── Provided data

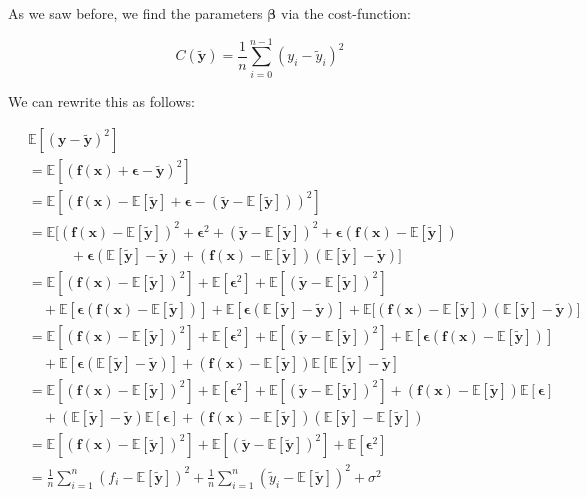 \documentclass[12pt]{extarticle}
\begin{document}
As we saw before, we find the parameters $\bm{\beta}$ via the cost-function: 

\begin{equation*}
    C(\bm{\tilde{y}}) = \frac{1}{n} \sum_{i=0}^{n-1} (y_i - \tilde{y}_i)^2
\end{equation*}

We can rewrite this as follows:

\begin{equation*}
\begin{aligned}
 &\mathds{E}[(\bm{y}-\bm{\tilde{y}})^2]\\
 &=\mathds{E}[(\bm{f}(\bm{x})+\bm{\epsilon}-\bm{\tilde{y}})^2]\\
 &= \mathds{E}[(\bm{f}(\bm{x})-\mathds{E}[\bm{\tilde{y}}]+\bm{\epsilon}-(\bm{\tilde{y}}-\mathds{E}[\bm{\tilde{y}}]))^2]\\
 &= \mathds{E}\Big[(\bm{f}(\bm{x})-\mathds{E}[\bm{\tilde{y}}])^2+\bm{\epsilon}^2+(\bm{\tilde{y}}-\mathds{E}[\bm{\tilde{y}}])^2+\bm{\epsilon}(\bm{f}(\bm{x})-\mathds{E}[\bm{\tilde{y}}])\\
 &\qquad \quad +\bm{\epsilon}(\mathds{E}[\bm{\tilde{y}}]-\bm{\tilde{y}})+(\bm{f}(\bm{x})-\mathds{E}[\bm{\tilde{y}}])(\mathds{E}[\bm{\tilde{y}}]-\bm{\tilde{y}})\Big]\\\
 &= \mathds{E}[(\bm{f}(\bm{x})-\mathds{E}[\bm{\tilde{y}}])^2] + \mathds{E}[\bm{\epsilon}^2] + \mathds{E}[(\bm{\tilde{y}}-\mathds{E}[\bm{\tilde{y}}])^2]\\
 &\quad+\mathds{E}[\bm{\epsilon}(\bm{f}(\bm{x})-\mathds{E}[\bm{\tilde{y}}])] +  \mathds{E}[\bm{\epsilon}(\mathds{E}[\bm{\tilde{y}}]-\bm{\tilde{y}})] + \mathds{E}\big[(\bm{f}(\bm{x})-\mathds{E}[\bm{\tilde{y}}])(\mathds{E}[\bm{\tilde{y}}]-\bm{\tilde{y}})\big]\\
 &= \mathds{E}[(\bm{f}(\bm{x})-\mathds{E}[\bm{\tilde{y}}])^2] + \mathds{E}[\bm{\epsilon}^2] + \mathds{E}[(\bm{\tilde{y}}-\mathds{E}[\bm{\tilde{y}}])^2]+ \mathds{E}[\bm{\epsilon}(\bm{f}(\bm{x})-\mathds{E}[\bm{\tilde{y}}])] \\
 &\quad+\mathds{E}[\bm{\epsilon}(\mathds{E}[\bm{\tilde{y}}]-\bm{\tilde{y}})] + (\bm{f}(\bm{x})-\mathds{E}[\bm{\tilde{y}}])\mathds{E}[\mathds{E}[\bm{\tilde{y}}]-\bm{\tilde{y}}]\\
  &= \mathds{E}[(\bm{f}(\bm{x})-\mathds{E}[\bm{\tilde{y}}])^2] + \mathds{E}[\bm{\epsilon}^2] + \mathds{E}[(\bm{\tilde{y}}-\mathds{E}[\bm{\tilde{y}}])^2]+ (\bm{f}(\bm{x})-\mathds{E}[\bm{\tilde{y}}])\mathds{E}[\bm{\epsilon}] \\
 &\quad+(\mathds{E}[\bm{\tilde{y}}]-\bm{\tilde{y}})\mathds{E}[\bm{\epsilon}] + (\bm{f}(\bm{x})-\mathds{E}[\bm{\tilde{y}}])(\mathds{E}[\bm{\tilde{y}}]-\mathds{E}[\bm{\tilde{y}}])\\
&= \mathds{E}[(\bm{f}(\bm{x})-\mathds{E}[\bm{\tilde{y}}])^2] + \mathds{E}[(\bm{\tilde{y}}-\mathds{E}[\bm{\tilde{y}}])^2] + \mathds{E}[\bm{\epsilon}^2]\\
 &= \frac{1}{n} \sum_{i=1}^n (f_i - \mathds{E}[\bm{\tilde{y}}])^2 + \frac{1}{n} \sum_{i=1}^n (\tilde{y}_i - \mathds{E}[\bm{\tilde{y}}])^2 + \sigma^2
\end{aligned}
\end{equation*}
\end{document}
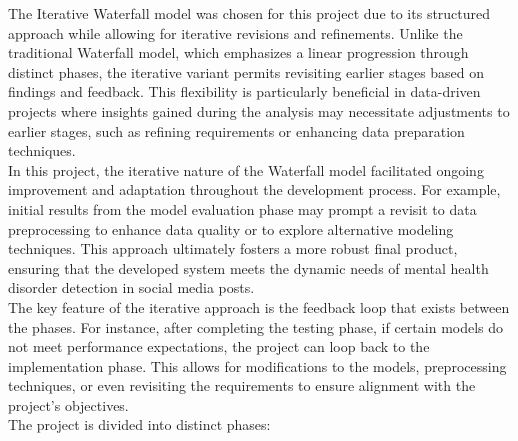 \noindent
The Iterative Waterfall model was chosen for this project due to its structured approach while allowing for iterative revisions and refinements. Unlike the traditional Waterfall model, which emphasizes a linear progression through distinct phases, the iterative variant permits revisiting earlier stages based on findings and feedback. This flexibility is particularly beneficial in data-driven projects where insights gained during the analysis may necessitate adjustments to earlier stages, such as refining requirements or enhancing data preparation techniques. \\

\noindent
In this project, the iterative nature of the Waterfall model facilitated ongoing improvement and adaptation throughout the development process. For example, initial results from the model evaluation phase may prompt a revisit to data preprocessing to enhance data quality or to explore alternative modeling techniques. This approach ultimately fosters a more robust final product, ensuring that the developed system meets the dynamic needs of mental health disorder detection in social media posts. \\

\noindent
The key feature of the iterative approach is the feedback loop that exists between the phases. For instance, after completing the testing phase, if certain models do not meet performance expectations, the project can loop back to the implementation phase. This allows for modifications to the models, preprocessing techniques, or even revisiting the requirements to ensure alignment with the project's objectives. \\

\noindent
The project is divided into distinct phases:

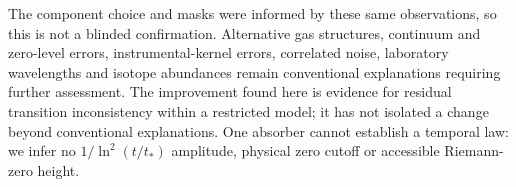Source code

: The component choice and masks were informed by these same observations, so this is not a blinded confirmation. Alternative gas structures, continuum and zero-level errors, instrumental-kernel errors, correlated noise, laboratory wavelengths and isotope abundances remain conventional explanations requiring further assessment. The improvement found here is evidence for residual transition inconsistency within a restricted model; it has not isolated a change beyond conventional explanations. One absorber cannot establish a temporal law: we infer no $1/\ln^2(t/t_*)$ amplitude, physical zero cutoff or accessible Riemann-zero height.
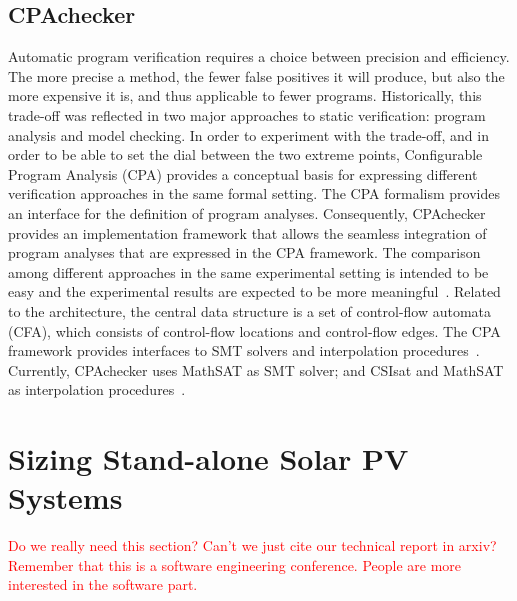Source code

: \documentclass[10pt,conference]{IEEEtran}
\begin{document}
\subsection{CPAchecker}
Automatic program verification requires a choice between precision and efficiency. The
more precise a method, the fewer false positives it will produce, but also the more expensive it is, and thus applicable to fewer programs. Historically, this trade-off was
reflected in two major approaches to static verification: program analysis and model
checking. In order to experiment with the trade-off, and in order to be able to set the dial between the two extreme points, Configurable Program Analysis (CPA) provides a conceptual basis for expressing different verification approaches in the same formal setting. The CPA formalism provides an interface for the definition of program analyses. Consequently, CPAchecker provides an implementation framework that allows the seamless integration of program analyses that are expressed in the CPA framework. The comparison among different approaches in the same experimental setting is intended to be easy and the experimental results are expected to be more meaningful~\cite{Beyer2011}. Related to the architecture, the central data structure is a set of control-flow automata (CFA), which consists of control-flow locations and control-flow edges. The CPA framework provides interfaces to SMT solvers and interpolation procedures~\cite{Beyer2011}. Currently, CPAchecker uses MathSAT as SMT solver; and CSIsat and MathSAT as interpolation procedures~\cite{Beyer2011}. 

\section{Sizing Stand-alone Solar PV Systems}
\label{sec:sizing}

\textcolor{red}{Do we really need this section? Can't we just cite our technical report in arxiv? Remember that this is a software engineering conference. People are more interested in the software part.}
\end{document}
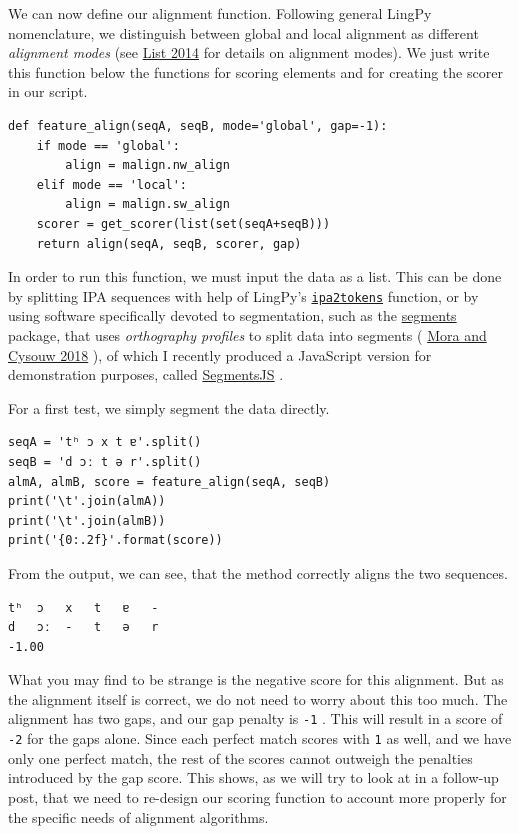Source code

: \documentclass[
  a4paper,
  14pt,
  oneside,
  tablecaptionabove
]{scrbook}
\newcommand{\passthrough}[1]{#1}
\begin{document}
We can now define our alignment function. Following general LingPy
nomenclature, we distinguish between global and local alignment as
different \emph{alignment modes} (see
\href{http://bibliography.lingpy.org?key=List2014d}{List 2014} for
details on alignment modes). We just write this function below the
functions for scoring elements and for creating the scorer in our
script.

\begin{lstlisting}
def feature_align(seqA, seqB, mode='global', gap=-1):
    if mode == 'global':
        align = malign.nw_align
    elif mode == 'local':
        align = malign.sw_align
    scorer = get_scorer(list(set(seqA+seqB)))
    return align(seqA, seqB, scorer, gap)
\end{lstlisting}

In order to run this function, we must input the data as a list. This
can be done by splitting IPA sequences with help of LingPy's
\href{http://lingpy.org/reference/lingpy.sequence.html\#lingpy.sequence.sound_classes.ipa2tokens}{\passthrough{\lstinline!ipa2tokens!}}
function, or by using software specifically devoted to segmentation,
such as the \href{https://github.com/cldf/segments}{segments} package,
that uses \emph{orthography profiles} to split data into segments (
\href{http://bibliography.lingpy.org?key=Moran2018}{Mora and Cysouw
2018} ), of which I recently produced a JavaScript version for
demonstration purposes, called
\href{http://calc.digling.org/profile/}{SegmentsJS} .

For a first test, we simply segment the data directly.

\begin{lstlisting}
seqA = 'tʰ ɔ x t ɐ'.split()
seqB = 'd ɔː t ə r'.split()
almA, almB, score = feature_align(seqA, seqB)
print('\t'.join(almA))
print('\t'.join(almB))
print('{0:.2f}'.format(score))
\end{lstlisting}

From the output, we can see, that the method correctly aligns the two
sequences.

\begin{lstlisting}
tʰ  ɔ   x   t   ɐ   -
d   ɔː  -   t   ə   r
-1.00
\end{lstlisting}

What you may find to be strange is the negative score for this
alignment. But as the alignment itself is correct, we do not need to
worry about this too much. The alignment has two gaps, and our gap
penalty is \passthrough{\lstinline!-1!} . This will result in a score of
\passthrough{\lstinline!-2!} for the gaps alone. Since each perfect
match scores with \passthrough{\lstinline!1!} as well, and we have only
one perfect match, the rest of the scores cannot outweigh the penalties
introduced by the gap score. This shows, as we will try to look at in a
follow-up post, that we need to re-design our scoring function to
account more properly for the specific needs of alignment algorithms.
\end{document}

────

> **Your task**
Report all lines of the data that include the word "gaps".

> **Output for this task**
worry about this too much. The alignment has two gaps, and our gap
\passthrough{\lstinline!-2!} for the gaps alone. Since each perfect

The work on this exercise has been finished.